◆ **WHAT YOU WILL DO**
The string "documentation" may appear in lines of the data; report how many lines contain it, with no other output.

(Stored data)

# # #

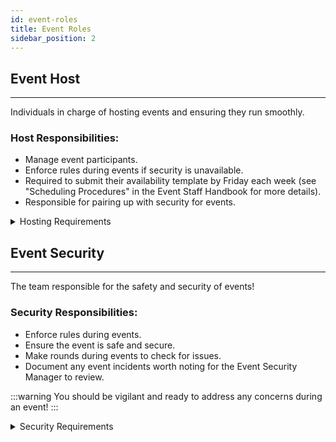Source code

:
 ```yaml
---
id: event-roles
title: Event Roles
sidebar_position: 2
---
```



## Event Host
---
Individuals in charge of hosting events and ensuring they run smoothly.

### Host Responsibilities:

- Manage event participants.
- Enforce rules during events if security is unavailable.
- Required to submit their availability template by Friday each week (see "Scheduling Procedures" in the Event Staff Handbook for more details).
- Responsible for pairing up with security for events.



<details>
  <summary>Hosting Requirements</summary>

- **Active Hosting**: You are expected to host events regularly. While there is no strict monthly minimum, avoid going without hosting for 6 months.

- **Scheduling Participation**: Submit your hosting availability on time each week. Late submissions may result in not receiving hosting slots.

- **Professional Conduct**: Always act professionally, courteously, and respectfully toward staff and members.

- **Conflict Resolution**: Avoid drama. If conflicts arise affecting the team, **HR** may intervene to help resolve issues.

</details>


## Event Security
---

The team responsible for the safety and security of events!

### Security Responsibilities:

- Enforce rules during events.
- Ensure the event is safe and secure.
- Make rounds during events to check for issues.
- Document any event incidents worth noting for the Event Security Manager to review.

:::warning
You should be vigilant and ready to address any concerns during an event!
:::




<details>
<summary>Security Requirements</summary>


- **Active Security**: You are expected to be Security events regularly.*

- **Professional Conduct**: Always act professionally, courteously, and respectfully toward staff and members, you don't have to put on a fake face just be friendly!

- **Conflict Resolution**: Try to avoid escalating drama! If you're in a conflict and need further help you can call on **HR** to help you!

:::warning
  *If you become too inactive, the Event Committee will reach out to see if you need a break or if you wish to leave the team. While there is no strict monthly minimum, please try to avoid going without hosting for 6 months without contacting!
  :::
</details>
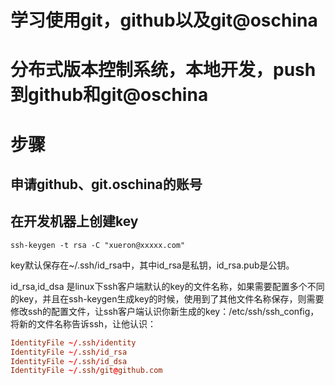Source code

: # 学习使用git，github以及git@oschina

# 分布式版本控制系统，本地开发，push 到github和git@oschina

# 步骤

## 申请github、git.oschina的账号

## 在开发机器上创建key

```shell
ssh-keygen -t rsa -C "xueron@xxxxx.com"
```
key默认保存在~/.ssh/id_rsa中，其中id_rsa是私钥，id_rsa.pub是公钥。

id_rsa,id_dsa 是linux下ssh客户端默认的key的文件名称，如果需要配置多个不同的key，并且在ssh-keygen生成key的时候，使用到了其他文件名称保存，则需要修改ssh的配置文件，让ssh客户端认识你新生成的key：/etc/ssh/ssh_config，将新的文件名称告诉ssh，让他认识：

```conf
IdentityFile ~/.ssh/identity
IdentityFile ~/.ssh/id_rsa
IdentityFile ~/.ssh/id_dsa
IdentityFile ~/.ssh/git@github.com
```
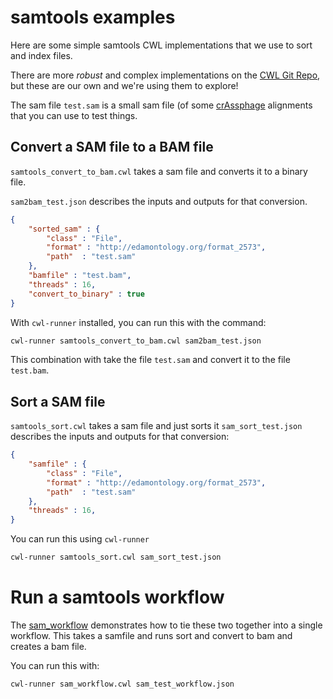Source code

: # samtools examples

Here are some simple samtools CWL implementations that we use to sort and index files.

There are more *robust* and complex implementations on the [CWL Git Repo](https://github.com/common-workflow-language/workflows/tree/master/tools), but these are our own and we're using them to explore!

The sam file `test.sam` is a small sam file (of some [crAssphage](https://github.com/linsalrob/crAssphage/) alignments that you can use to test things.

## Convert a SAM file to a BAM file

`samtools_convert_to_bam.cwl` takes a sam file and converts it to a binary file.

`sam2bam_test.json` describes the inputs and outputs for that conversion.

```json
{
    "sorted_sam" : {
        "class" : "File",
        "format" : "http://edamontology.org/format_2573",
        "path"  : "test.sam"
    },
    "bamfile" : "test.bam",
    "threads" : 16,
    "convert_to_binary" : true
}
```

With `cwl-runner` installed, you can run this with the command:

```bash
cwl-runner samtools_convert_to_bam.cwl sam2bam_test.json
```

This combination with take the file `test.sam` and convert it to the file `test.bam`.

## Sort a SAM file

`samtools_sort.cwl` takes a sam file and just sorts it
`sam_sort_test.json` describes the inputs and outputs for that conversion:

```json
{
    "samfile" : {
        "class" : "File",
        "format" : "http://edamontology.org/format_2573",
        "path"  : "test.sam"
    },
    "threads" : 16,
}
```

You can run this using `cwl-runner`


```bash
cwl-runner samtools_sort.cwl sam_sort_test.json
```

# Run a samtools workflow

The [sam_workflow](sam_workflow.cwl) demonstrates how to tie these two together into a single workflow. This takes a samfile and runs sort and convert to bam and creates a bam file.

You can run this with:

```bash
cwl-runner sam_workflow.cwl sam_test_workflow.json
```


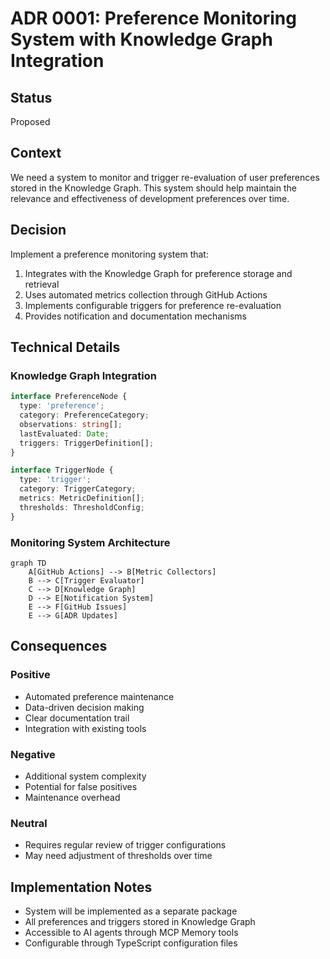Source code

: # ADR 0001: Preference Monitoring System with Knowledge Graph Integration

## Status

Proposed

## Context

We need a system to monitor and trigger re-evaluation of user preferences stored in the Knowledge Graph. This system should help maintain the relevance and effectiveness of development preferences over time.

## Decision

Implement a preference monitoring system that:

1. Integrates with the Knowledge Graph for preference storage and retrieval
2. Uses automated metrics collection through GitHub Actions
3. Implements configurable triggers for preference re-evaluation
4. Provides notification and documentation mechanisms

## Technical Details

### Knowledge Graph Integration

```typescript
interface PreferenceNode {
  type: 'preference';
  category: PreferenceCategory;
  observations: string[];
  lastEvaluated: Date;
  triggers: TriggerDefinition[];
}

interface TriggerNode {
  type: 'trigger';
  category: TriggerCategory;
  metrics: MetricDefinition[];
  thresholds: ThresholdConfig;
}
```

### Monitoring System Architecture

```mermaid
graph TD
    A[GitHub Actions] --> B[Metric Collectors]
    B --> C[Trigger Evaluator]
    C --> D[Knowledge Graph]
    D --> E[Notification System]
    E --> F[GitHub Issues]
    E --> G[ADR Updates]
```

## Consequences

### Positive

- Automated preference maintenance
- Data-driven decision making
- Clear documentation trail
- Integration with existing tools

### Negative

- Additional system complexity
- Potential for false positives
- Maintenance overhead

### Neutral

- Requires regular review of trigger configurations
- May need adjustment of thresholds over time

## Implementation Notes

- System will be implemented as a separate package
- All preferences and triggers stored in Knowledge Graph
- Accessible to AI agents through MCP Memory tools
- Configurable through TypeScript configuration files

# # #

◆ **RESPONSE AREA**
2